With pictures left out, retype the lines from the start of the records through the one that contains "And Related Function".

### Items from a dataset
>>>

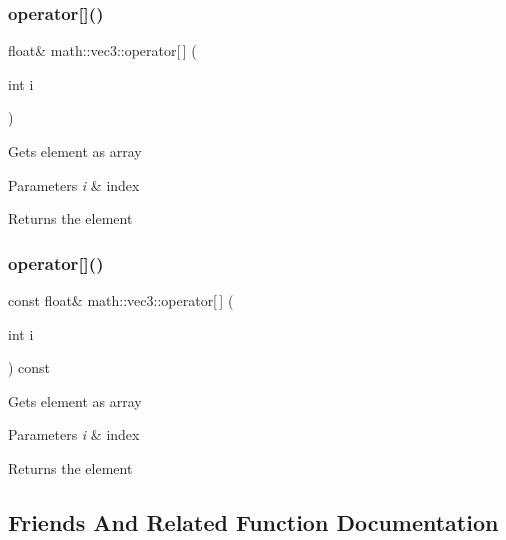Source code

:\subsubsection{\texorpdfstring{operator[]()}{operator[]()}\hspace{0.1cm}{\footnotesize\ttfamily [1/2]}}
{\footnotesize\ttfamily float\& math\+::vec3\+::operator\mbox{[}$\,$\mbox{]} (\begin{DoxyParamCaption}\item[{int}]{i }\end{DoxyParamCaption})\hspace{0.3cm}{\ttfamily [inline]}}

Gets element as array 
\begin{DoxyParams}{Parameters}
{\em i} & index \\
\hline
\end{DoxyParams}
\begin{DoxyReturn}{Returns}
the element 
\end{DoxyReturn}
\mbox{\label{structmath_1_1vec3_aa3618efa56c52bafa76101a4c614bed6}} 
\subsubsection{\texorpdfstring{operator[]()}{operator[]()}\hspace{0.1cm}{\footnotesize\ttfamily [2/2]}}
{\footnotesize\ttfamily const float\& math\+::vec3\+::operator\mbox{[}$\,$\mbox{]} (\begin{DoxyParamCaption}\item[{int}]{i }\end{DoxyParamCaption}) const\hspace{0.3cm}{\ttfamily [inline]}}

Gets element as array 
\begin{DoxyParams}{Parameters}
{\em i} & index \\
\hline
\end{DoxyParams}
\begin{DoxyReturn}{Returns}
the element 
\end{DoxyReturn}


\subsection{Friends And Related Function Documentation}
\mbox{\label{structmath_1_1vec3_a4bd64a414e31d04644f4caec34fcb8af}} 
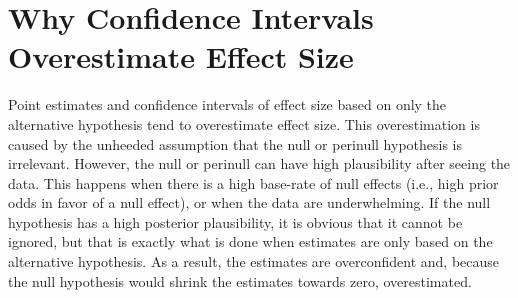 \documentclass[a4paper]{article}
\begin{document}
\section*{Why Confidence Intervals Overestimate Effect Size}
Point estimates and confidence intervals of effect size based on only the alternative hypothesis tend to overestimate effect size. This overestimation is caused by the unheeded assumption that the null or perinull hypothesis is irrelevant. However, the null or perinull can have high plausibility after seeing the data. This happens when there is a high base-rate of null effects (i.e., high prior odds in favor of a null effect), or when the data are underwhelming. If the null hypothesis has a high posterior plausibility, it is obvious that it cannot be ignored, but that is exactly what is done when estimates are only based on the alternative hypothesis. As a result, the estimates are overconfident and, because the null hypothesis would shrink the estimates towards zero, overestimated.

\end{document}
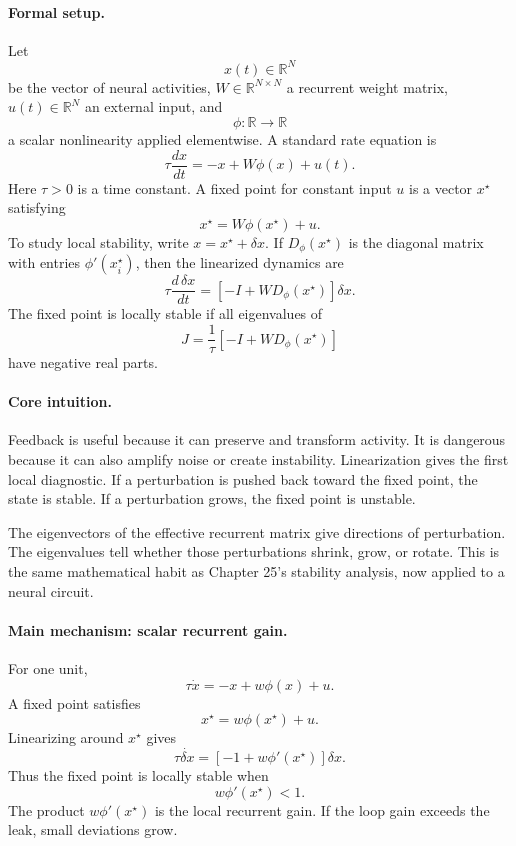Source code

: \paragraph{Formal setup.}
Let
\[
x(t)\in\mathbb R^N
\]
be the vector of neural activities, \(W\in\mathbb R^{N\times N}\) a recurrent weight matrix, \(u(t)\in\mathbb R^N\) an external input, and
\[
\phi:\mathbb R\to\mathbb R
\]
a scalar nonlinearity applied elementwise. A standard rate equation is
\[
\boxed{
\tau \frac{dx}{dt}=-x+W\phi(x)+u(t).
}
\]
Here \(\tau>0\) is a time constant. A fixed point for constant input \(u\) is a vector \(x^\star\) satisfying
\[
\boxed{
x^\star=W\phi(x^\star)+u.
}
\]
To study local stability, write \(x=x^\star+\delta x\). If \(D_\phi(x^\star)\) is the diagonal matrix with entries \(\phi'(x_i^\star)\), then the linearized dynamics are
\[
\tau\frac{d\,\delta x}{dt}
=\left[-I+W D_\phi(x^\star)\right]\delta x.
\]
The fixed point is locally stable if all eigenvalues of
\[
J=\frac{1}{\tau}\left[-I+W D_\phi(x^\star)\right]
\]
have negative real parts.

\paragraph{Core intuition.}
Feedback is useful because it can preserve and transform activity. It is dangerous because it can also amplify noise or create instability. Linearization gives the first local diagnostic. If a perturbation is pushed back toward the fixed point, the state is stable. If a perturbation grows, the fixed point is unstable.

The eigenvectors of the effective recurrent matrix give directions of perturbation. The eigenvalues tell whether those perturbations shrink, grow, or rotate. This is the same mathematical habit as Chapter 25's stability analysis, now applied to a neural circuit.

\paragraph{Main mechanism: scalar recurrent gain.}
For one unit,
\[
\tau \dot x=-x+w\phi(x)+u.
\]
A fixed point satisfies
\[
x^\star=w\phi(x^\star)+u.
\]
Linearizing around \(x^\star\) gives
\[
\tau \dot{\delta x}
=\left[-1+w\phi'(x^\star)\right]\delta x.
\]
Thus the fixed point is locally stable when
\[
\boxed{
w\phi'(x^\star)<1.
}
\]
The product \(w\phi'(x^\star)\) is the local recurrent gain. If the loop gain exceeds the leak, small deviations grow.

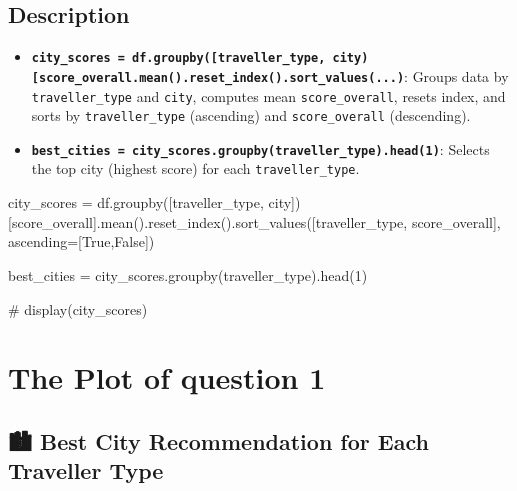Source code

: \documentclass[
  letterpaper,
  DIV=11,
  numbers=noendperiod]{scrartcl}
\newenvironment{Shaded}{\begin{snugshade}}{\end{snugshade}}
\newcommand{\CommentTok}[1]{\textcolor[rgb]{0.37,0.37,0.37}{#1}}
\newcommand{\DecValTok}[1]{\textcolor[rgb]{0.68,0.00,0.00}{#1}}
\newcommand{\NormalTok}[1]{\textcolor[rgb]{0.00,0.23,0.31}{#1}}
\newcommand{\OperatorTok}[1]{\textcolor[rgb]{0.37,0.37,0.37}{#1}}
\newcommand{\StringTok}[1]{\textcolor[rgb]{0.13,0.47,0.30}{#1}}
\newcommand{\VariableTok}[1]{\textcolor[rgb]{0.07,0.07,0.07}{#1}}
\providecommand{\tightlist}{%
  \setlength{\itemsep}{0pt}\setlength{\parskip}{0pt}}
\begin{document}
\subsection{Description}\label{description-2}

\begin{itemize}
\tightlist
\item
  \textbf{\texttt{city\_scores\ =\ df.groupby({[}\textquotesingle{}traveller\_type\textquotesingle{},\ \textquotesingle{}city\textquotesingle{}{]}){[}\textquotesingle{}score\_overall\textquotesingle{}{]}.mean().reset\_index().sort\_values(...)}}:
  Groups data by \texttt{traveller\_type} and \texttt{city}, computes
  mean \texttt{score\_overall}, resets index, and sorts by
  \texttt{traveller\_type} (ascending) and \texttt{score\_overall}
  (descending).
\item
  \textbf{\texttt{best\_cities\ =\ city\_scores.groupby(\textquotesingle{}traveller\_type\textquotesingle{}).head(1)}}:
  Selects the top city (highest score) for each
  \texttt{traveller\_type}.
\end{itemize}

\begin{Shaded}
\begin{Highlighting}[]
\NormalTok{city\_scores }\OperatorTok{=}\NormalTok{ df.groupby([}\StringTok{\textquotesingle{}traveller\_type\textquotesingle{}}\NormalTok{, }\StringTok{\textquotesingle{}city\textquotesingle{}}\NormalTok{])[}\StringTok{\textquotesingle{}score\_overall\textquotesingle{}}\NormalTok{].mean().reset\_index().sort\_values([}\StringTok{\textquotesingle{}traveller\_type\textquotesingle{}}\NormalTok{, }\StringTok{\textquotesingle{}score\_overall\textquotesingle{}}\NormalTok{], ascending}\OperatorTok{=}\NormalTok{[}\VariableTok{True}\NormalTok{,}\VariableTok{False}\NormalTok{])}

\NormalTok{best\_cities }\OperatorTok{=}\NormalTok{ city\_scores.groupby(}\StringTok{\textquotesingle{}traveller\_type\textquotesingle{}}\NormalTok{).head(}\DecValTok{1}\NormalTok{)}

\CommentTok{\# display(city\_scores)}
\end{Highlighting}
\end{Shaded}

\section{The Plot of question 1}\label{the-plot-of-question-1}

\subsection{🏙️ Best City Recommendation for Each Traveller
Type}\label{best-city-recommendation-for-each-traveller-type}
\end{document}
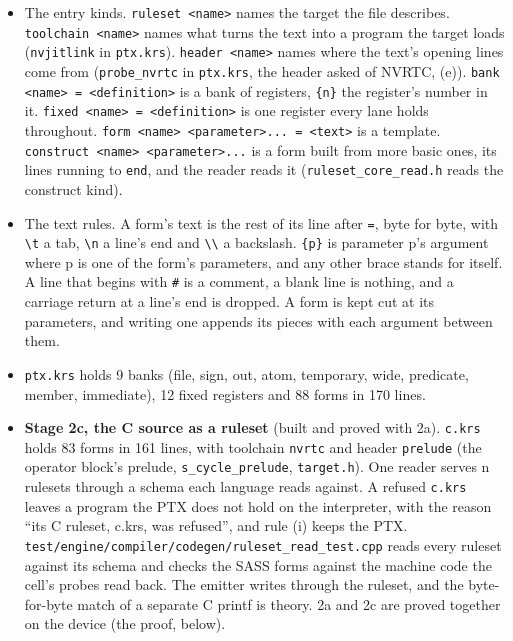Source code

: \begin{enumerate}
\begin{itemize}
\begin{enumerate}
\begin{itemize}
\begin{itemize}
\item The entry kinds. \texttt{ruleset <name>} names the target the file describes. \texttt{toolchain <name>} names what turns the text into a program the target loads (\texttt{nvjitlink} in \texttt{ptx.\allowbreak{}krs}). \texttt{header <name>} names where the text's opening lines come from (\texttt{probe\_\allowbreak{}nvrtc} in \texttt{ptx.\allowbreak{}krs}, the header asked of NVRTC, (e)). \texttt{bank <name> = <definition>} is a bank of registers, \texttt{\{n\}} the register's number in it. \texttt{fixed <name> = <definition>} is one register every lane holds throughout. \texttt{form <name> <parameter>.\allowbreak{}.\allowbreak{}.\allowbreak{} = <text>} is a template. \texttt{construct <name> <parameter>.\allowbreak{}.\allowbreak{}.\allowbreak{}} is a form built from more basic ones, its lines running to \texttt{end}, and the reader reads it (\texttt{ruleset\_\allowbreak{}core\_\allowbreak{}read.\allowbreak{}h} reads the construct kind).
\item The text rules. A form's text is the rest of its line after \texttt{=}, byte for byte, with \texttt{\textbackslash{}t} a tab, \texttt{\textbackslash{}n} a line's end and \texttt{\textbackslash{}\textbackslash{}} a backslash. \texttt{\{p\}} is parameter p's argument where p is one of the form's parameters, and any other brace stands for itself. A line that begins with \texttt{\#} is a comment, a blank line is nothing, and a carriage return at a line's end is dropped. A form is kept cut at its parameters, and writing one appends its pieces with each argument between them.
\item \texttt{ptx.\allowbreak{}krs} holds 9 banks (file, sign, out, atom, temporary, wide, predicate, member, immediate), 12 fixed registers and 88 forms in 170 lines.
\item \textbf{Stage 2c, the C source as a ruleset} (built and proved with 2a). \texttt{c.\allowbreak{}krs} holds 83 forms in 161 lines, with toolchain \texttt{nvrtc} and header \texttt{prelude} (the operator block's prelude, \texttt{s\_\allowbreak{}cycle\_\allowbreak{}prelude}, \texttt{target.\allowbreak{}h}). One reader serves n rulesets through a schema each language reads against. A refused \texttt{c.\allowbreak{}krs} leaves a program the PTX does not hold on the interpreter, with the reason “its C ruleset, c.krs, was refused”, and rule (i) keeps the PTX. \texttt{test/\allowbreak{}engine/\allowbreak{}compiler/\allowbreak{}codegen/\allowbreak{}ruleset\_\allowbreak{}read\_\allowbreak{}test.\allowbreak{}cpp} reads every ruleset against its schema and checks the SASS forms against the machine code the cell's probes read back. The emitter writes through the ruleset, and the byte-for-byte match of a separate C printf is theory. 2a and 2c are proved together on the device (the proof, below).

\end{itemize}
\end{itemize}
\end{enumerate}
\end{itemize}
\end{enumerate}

<<<

### YOUR RESPONSE
Source code

:\subsubsection{\texorpdfstring{operator[]()}{operator[]()}\hspace{0.1cm}{\footnotesize\ttfamily [1/2]}}
{\footnotesize\ttfamily float\& math\+::vec3\+::operator\mbox{[}$\,$\mbox{]} (\begin{DoxyParamCaption}\item[{int}]{i }\end{DoxyParamCaption})\hspace{0.3cm}{\ttfamily [inline]}}

Gets element as array 
\begin{DoxyParams}{Parameters}
{\em i} & index \\
\hline
\end{DoxyParams}
\begin{DoxyReturn}{Returns}
the element 
\end{DoxyReturn}
\mbox{\label{structmath_1_1vec3_aa3618efa56c52bafa76101a4c614bed6}} 
\subsubsection{\texorpdfstring{operator[]()}{operator[]()}\hspace{0.1cm}{\footnotesize\ttfamily [2/2]}}
{\footnotesize\ttfamily const float\& math\+::vec3\+::operator\mbox{[}$\,$\mbox{]} (\begin{DoxyParamCaption}\item[{int}]{i }\end{DoxyParamCaption}) const\hspace{0.3cm}{\ttfamily [inline]}}

Gets element as array 
\begin{DoxyParams}{Parameters}
{\em i} & index \\
\hline
\end{DoxyParams}
\begin{DoxyReturn}{Returns}
the element 
\end{DoxyReturn}


\subsection{Friends And Related Function Documentation}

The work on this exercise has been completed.